Japanese Yen May Fall As China Stimulus Bets Fuel Risk Appetite

 | Apr 13, 2015 06:00AM ET

Talking Points:

  • Australian, New Zealand Dollars Tumble as Chinese Trade Data Disappoints
  • Bets on China Stimulus Boost May Fuel Risk-On Sentiment, Send Yen Lower

The Australian and New Zealand Dollars underperformed in overnight trade, falling as much as 1.0 and 0.86 percent on average against their leading counterparts. The selloff followed a disappointing set of Chinese Trade Balance figures that showed exports slumped 15 percent year-on-year in March, falling dramatically short of expectations calling for a 9 percent increase and yielding the largest drawdown in over a year.

China is Australia and New Zealand’s largest trading partner. A slump in the East Asian giant’s overseas sales points to ebbing demand for raw materials from the two Oceanic countries, warning of mounting headwinds to economic growth. That in turn has scope to translate into interest rate cuts from the RBA and the RBNZ. Indeed, the overnight slide in the Aussie and Kiwi Dollars played out alongside down moves on the two countries’ benchmark 2-year bond yields, pointing to building stimulus expansion bets.

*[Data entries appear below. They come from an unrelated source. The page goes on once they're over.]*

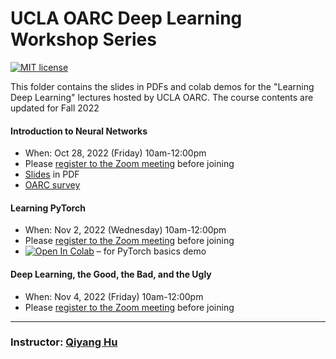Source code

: # UCLA OARC Deep Learning Workshop Series
[![MIT license](https://img.shields.io/badge/License-MIT-blue.svg)](https://huqy.github.io/deep_learning_workshops/LICENSE.md)

This folder contains the slides in PDFs and colab demos for the "Learning Deep Learning" lectures hosted by UCLA OARC. The course contents are updated for Fall 2022

#### Introduction to Neural Networks 

 - When: Oct 28, 2022 (Friday) 10am-12:00pm 
 - Please [register to the Zoom meeting](https://ucla.zoom.us/meeting/register/tJErfuysrDIpEtV0NY_dVJ67XS1ZDrmPENT5) before joining
 - [Slides](https://huqy.github.io/deep_learning_workshops/1_Intro2NN.pdf) in PDF
 - [OARC survey](http://bit.ly/3Dhp91H)


#### Learning PyTorch 
 - When: Nov 2, 2022 (Wednesday) 10am-12:00pm
 - Please [register to the Zoom meeting](https://ucla.zoom.us/meeting/register/tJUrce-uqTMsG93PJMf3Ii0eSd-CwCaE8NTJ) before joining
 - [![Open In Colab](https://colab.research.google.com/assets/colab-badge.svg)](https://bit.ly/learning_pytorch) &ndash; for PyTorch basics demo


#### Deep Learning, the Good, the Bad, and the Ugly 
 - When: Nov 4, 2022 (Friday) 10am-12:00pm
 - Please [register to the Zoom meeting](https://ucla.zoom.us/meeting/register/tJUldeqrrDwuHtU2q_Mhi32Ur1dJJqB6INR5) before joining

---

### Instructor: [Qiyang Hu](https://oarc.ucla.edu/people/profiles/qiyang-hu) 


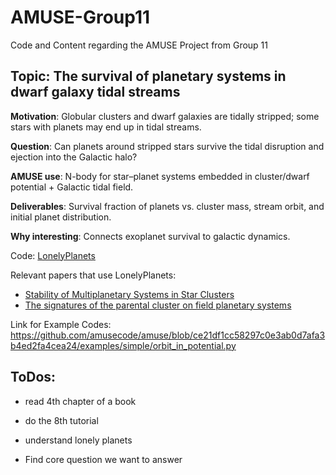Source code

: # AMUSE-Group11
Code and Content regarding the AMUSE Project from Group 11

## Topic: The survival of planetary systems in dwarf galaxy tidal streams
**Motivation**: Globular clusters and dwarf galaxies are tidally stripped; some stars with planets may end up in tidal streams.

**Question**: Can planets around stripped stars survive the tidal disruption and ejection into the Galactic halo?

**AMUSE use**: N-body for star–planet systems embedded in cluster/dwarf potential + Galactic tidal field.

**Deliverables**: Survival fraction of planets vs. cluster mass, stream orbit, and initial planet distribution.

**Why interesting**: Connects exoplanet survival to galactic dynamics.

Code: [LonelyPlanets](https://github.com/spzwart/LonelyPlanets)

Relevant papers that use LonelyPlanets:
- [Stability of Multiplanetary Systems in Star Clusters](https://arxiv.org/pdf/1706.03789)
- [The signatures of the parental cluster on field planetary
systems](https://arxiv.org/pdf/1711.01274)

Link for Example Codes:
https://github.com/amusecode/amuse/blob/ce21df1cc58297c0e3ab0d7afa3b4ed2fa4cea24/examples/simple/orbit_in_potential.py

## ToDos:
- read 4th chapter of a book
- do the 8th tutorial
- understand lonely planets

- Find core question we want to answer
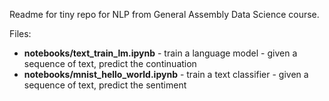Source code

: Readme for tiny repo for NLP from General Assembly Data Science course.

Files:

- **notebooks/text_train_lm.ipynb** - train a language model - given a sequence of text, predict the continuation
- **notebooks/mnist_hello_world.ipynb** - train a text classifier - given a sequence of text, predict the sentiment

Looking ahead, a quiet economic calendar in European and US trading hours is likely to see risk sentiment trends in charge of price action. The Shanghai Composite and Hang Seng Index stock benchmarks moved conspicuously higher after the dismal Chinese trade data, hinting investors may have interpreted the outcome to mean that Beijing will see the slump as a trigger to top up stimulus measures. The prospect of expanded policy support in the world’s second-largest economy may fuel broader risk-on sentiment later in the day, trimming Aussie and Kiwi losses while applying pressure to the safety-linked Japanese yen.